TASK DETAILS
Pictures don't belong in the copy; print all the records exactly.
[PROVIDED DATA Boundary: Start]
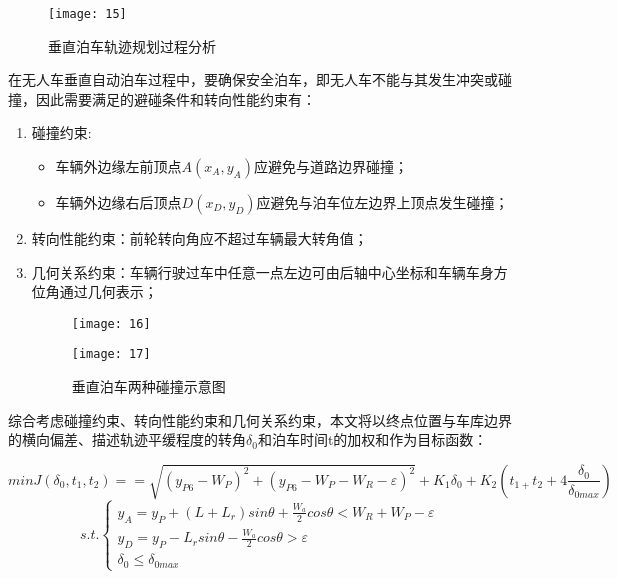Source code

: \documentclass{MathorCupmodeling}
\begin{document}
\begin{enumerate}
\begin{enumerate}
	\begin{figure}[H]
		\centering
		\texttt{[image: 15]}
		\caption{垂直泊车轨迹规划过程分析}
		\label{fig:circuit-diagram}
	\end{figure}


	在无人车垂直自动泊车过程中，要确保安全泊车，即无人车不能与其发生冲突或碰撞，因此需要满足的避碰条件和转向性能约束有：

	\begin{enumerate}
		\item 碰撞约束:
		\begin{itemize}
			\item 车辆外边缘左前顶点$A(x_A,y_A)$应避免与道路边界碰撞；
			\item 	车辆外边缘右后顶点$D(x_D,y_D)$应避免与泊车位左边界上顶点发生碰撞；
		\end{itemize}
		\item 转向性能约束：前轮转向角应不超过车辆最大转角值；
		\item 几何关系约束：车辆行驶过车中任意一点左边可由后轴中心坐标和车辆车身方位角通过几何表示；
		\begin{figure}[H]
			\centering
			\begin{minipage}[c]{0.3\textwidth}
				\centering
				\texttt{[image: 16]}
				\label{fig:sample-figure-a}
			\end{minipage}
			\begin{minipage}[c]{0.3\textwidth}
				\centering
				\texttt{[image: 17]}
				\label{fig:sample-figure-c}
			\end{minipage}
			\caption{垂直泊车两种碰撞示意图}
			\label{fig:sample-figure}
		\end{figure}
	
	\end{enumerate}
	综合考虑碰撞约束、转向性能约束和几何关系约束，本文将以终点位置与车库边界的横向偏差、描述轨迹平缓程度的转角$\delta_0$和泊车时间t的加权和作为目标函数：
	
	\begin{equation}
		minJ(\delta_0,t_1,t_2)==\sqrt{{(y_{P6}-W_P)}^2+{(y_{P6}-W_P-W_R-\varepsilon)}^2}+K_1\delta_0+K_2(t_{1+}t_2+4\frac{\delta_0}{\delta_{0max}})		
	\end{equation}
	\begin{equation}
		s.t. \left\{\begin{matrix}
			y_A=y_P+\left(L+L_r\right)sin\theta+\frac{W_a}{2}cos\theta<W_R+W_P-\varepsilon
			\\y_D=y_P-L_rsin\theta-\frac{W_a}{2}cos\theta>\varepsilon
			\\\delta_0\le\delta_{0max}	
		\end{matrix}\right.
	\end{equation}
		

\end{enumerate}
\end{enumerate}
\end{document}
[PROVIDED DATA Boundary: End]
YOUR RESPONSE
Source code

: \documentclass{MathorCupmodeling}
\begin{document}
\begin{enumerate}
\begin{enumerate}
	\begin{figure}[H]
		\centering
		\texttt{[image: 15]}
		\caption{垂直泊车轨迹规划过程分析}
		\label{fig:circuit-diagram}
	\end{figure}


	在无人车垂直自动泊车过程中，要确保安全泊车，即无人车不能与其发生冲突或碰撞，因此需要满足的避碰条件和转向性能约束有：

	\begin{enumerate}
		\item 碰撞约束:
		\begin{itemize}
			\item 车辆外边缘左前顶点$A(x_A,y_A)$应避免与道路边界碰撞；
			\item 	车辆外边缘右后顶点$D(x_D,y_D)$应避免与泊车位左边界上顶点发生碰撞；
		\end{itemize}
		\item 转向性能约束：前轮转向角应不超过车辆最大转角值；
		\item 几何关系约束：车辆行驶过车中任意一点左边可由后轴中心坐标和车辆车身方位角通过几何表示；
		\begin{figure}[H]
			\centering
			\begin{minipage}[c]{0.3\textwidth}
				\centering
				\texttt{[image: 16]}
				\label{fig:sample-figure-a}
			\end{minipage}
			\begin{minipage}[c]{0.3\textwidth}
				\centering
				\texttt{[image: 17]}
				\label{fig:sample-figure-c}
			\end{minipage}
			\caption{垂直泊车两种碰撞示意图}
			\label{fig:sample-figure}
		\end{figure}
	
	\end{enumerate}
	综合考虑碰撞约束、转向性能约束和几何关系约束，本文将以终点位置与车库边界的横向偏差、描述轨迹平缓程度的转角$\delta_0$和泊车时间t的加权和作为目标函数：
	
	\begin{equation}
		minJ(\delta_0,t_1,t_2)==\sqrt{{(y_{P6}-W_P)}^2+{(y_{P6}-W_P-W_R-\varepsilon)}^2}+K_1\delta_0+K_2(t_{1+}t_2+4\frac{\delta_0}{\delta_{0max}})		
	\end{equation}
	\begin{equation}
		s.t. \left\{\begin{matrix}
			y_A=y_P+\left(L+L_r\right)sin\theta+\frac{W_a}{2}cos\theta<W_R+W_P-\varepsilon
			\\y_D=y_P-L_rsin\theta-\frac{W_a}{2}cos\theta>\varepsilon
			\\\delta_0\le\delta_{0max}	
		\end{matrix}\right.
	\end{equation}
		

\end{enumerate}
\end{enumerate}
\end{document}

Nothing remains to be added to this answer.